__PROBLEM DESCRIPTION__: With pictures left out, write out exactly every line from the start of the data through the one that contains "ContextClassLoader \& die".

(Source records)
= = =
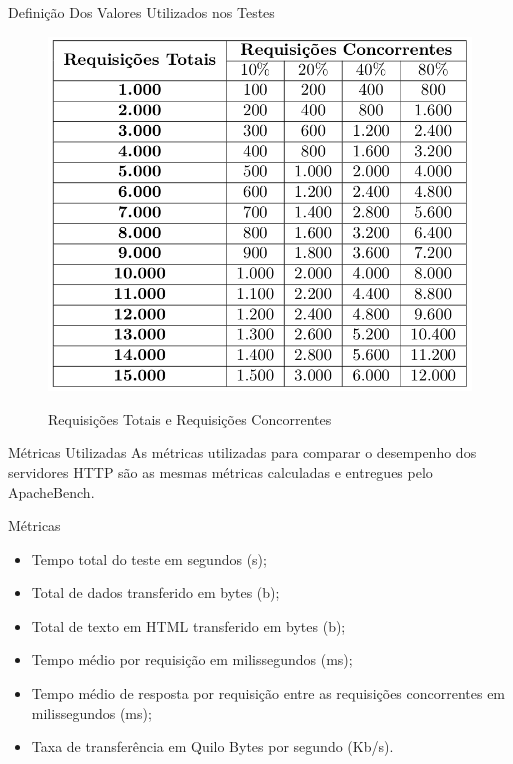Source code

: \begin{frame}{Definição Dos Valores Utilizados nos Testes}
	\begin{figure}
		\centering
		\caption{Requisições Totais e Requisições Concorrentes}
		\includegraphics[width=0.7\linewidth]{tabela-requisicoes} \\
	\end{figure}
\end{frame}

\begin{frame}{Métricas Utilizadas}
As métricas utilizadas para comparar o desempenho dos servidores HTTP são as 
mesmas métricas calculadas e entregues pelo ApacheBench.
\begin{block}{Métricas}
\begin{itemize}
	\item Tempo total do teste em segundos (s);
	\item Total de dados transferido em bytes (b);
	\item Total de texto em HTML transferido em bytes (b);
	\item Tempo médio por requisição em milissegundos (ms);
	\item Tempo médio de resposta por requisição entre as requisições 
	concorrentes em milissegundos (ms);
	\item Taxa de transferência em Quilo Bytes por segundo (Kb/s).
\end{itemize}
\end{block}
\end{frame}





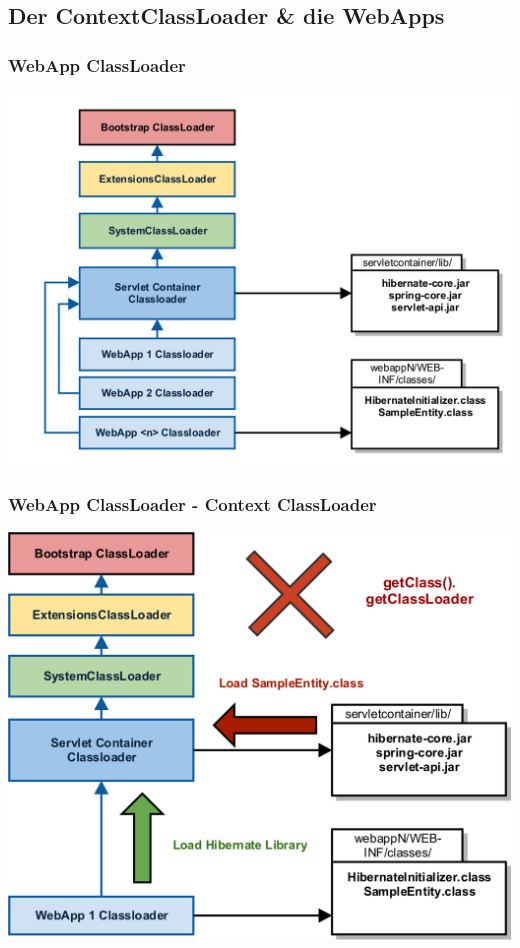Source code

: \documentclass[aspectratio=169]{beamer}
\begin{document}
	\subsection{Der ContextClassLoader \& die WebApps}
	\begin{frame}
		\frametitle{WebApp ClassLoader}
		\begin{center}
			\includegraphics[scale=0.1]{assets/contextclassloader/webappclassloader-1.png} 
		\end{center}
	\end{frame}
	\begin{frame}
		\frametitle{WebApp ClassLoader - Context ClassLoader}
		\begin{center}
			\includegraphics[scale=0.1]{assets/contextclassloader/webappclassloader-2.png} 
		\end{center}
	\end{frame}
\end{document}

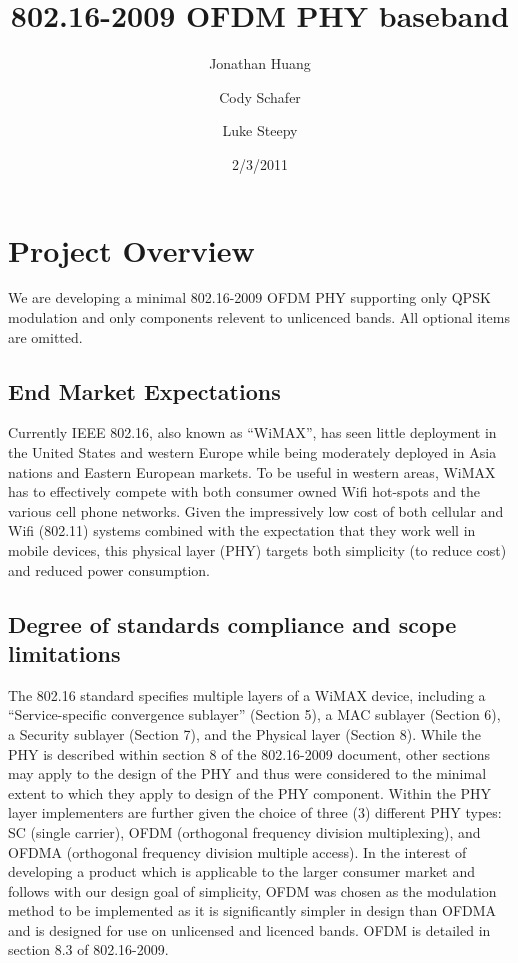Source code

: \documentclass[10pt]{article}
\title{802.16-2009 OFDM PHY baseband}
\author{Jonathan Huang \and Cody Schafer \and Luke Steepy}
\date{2/3/2011}
\begin{document}
\maketitle
\section{Project Overview}
We are developing a minimal 802.16-2009 OFDM PHY supporting only QPSK
modulation and only components relevent to unlicenced bands. All
optional items are omitted.

	\subsection{End Market Expectations}
	Currently IEEE 802.16, also known as ``WiMAX'', has seen little deployment in the
	United States and western Europe while being moderately deployed in Asia
	nations and Eastern European markets. To be useful in western areas, WiMAX has
	to effectively compete with both consumer owned Wifi hot-spots and the various
	cell phone networks. Given the impressively low cost of both cellular and Wifi
	(802.11) systems combined with the expectation that they work well in mobile
	devices, this physical layer (PHY) targets both simplicity (to reduce cost) and
	reduced power consumption.

	\subsection{Degree of standards compliance and scope limitations}
	The 802.16 standard specifies multiple layers of a WiMAX device, including a
	“Service-specific convergence sublayer” (Section 5), a MAC sublayer (Section
	6), a Security sublayer (Section 7), and the Physical layer (Section 8). While
	the PHY is described within section 8 of the 802.16-2009 document, other
	sections may apply to the design of the PHY and thus were considered to the
	minimal extent to which they apply to design of the PHY component.  Within the
	PHY layer implementers are further given the choice of three (3) different PHY
	types: SC (single carrier), OFDM (orthogonal frequency division multiplexing),
	and OFDMA (orthogonal frequency division multiple access). In the interest of
	developing a product which is applicable to the larger consumer market and
	follows with our design goal of simplicity, OFDM was chosen as the modulation
	method to be implemented as it is significantly simpler in design than OFDMA
	and is designed for use on unlicensed and licenced bands. OFDM is detailed in
	section 8.3 of 802.16-2009.
\end{document}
= = =
__EXPECTED ANSWER__:
Source code

: \begin{frame}{Definição Dos Valores Utilizados nos Testes}
	\begin{figure}
		\centering
		\caption{Requisições Totais e Requisições Concorrentes}
		\includegraphics[width=0.7\linewidth]{tabela-requisicoes} \\
	\end{figure}
\end{frame}

\begin{frame}{Métricas Utilizadas}
As métricas utilizadas para comparar o desempenho dos servidores HTTP são as 
mesmas métricas calculadas e entregues pelo ApacheBench.
\begin{block}{Métricas}
\begin{itemize}
	\item Tempo total do teste em segundos (s);
	\item Total de dados transferido em bytes (b);
	\item Total de texto em HTML transferido em bytes (b);
	\item Tempo médio por requisição em milissegundos (ms);
	\item Tempo médio de resposta por requisição entre as requisições 
	concorrentes em milissegundos (ms);
	\item Taxa de transferência em Quilo Bytes por segundo (Kb/s).
\end{itemize}
\end{block}
\end{frame}





Source code

: \documentclass[aspectratio=169]{beamer}
\begin{document}
	\subsection{Der ContextClassLoader \& die WebApps}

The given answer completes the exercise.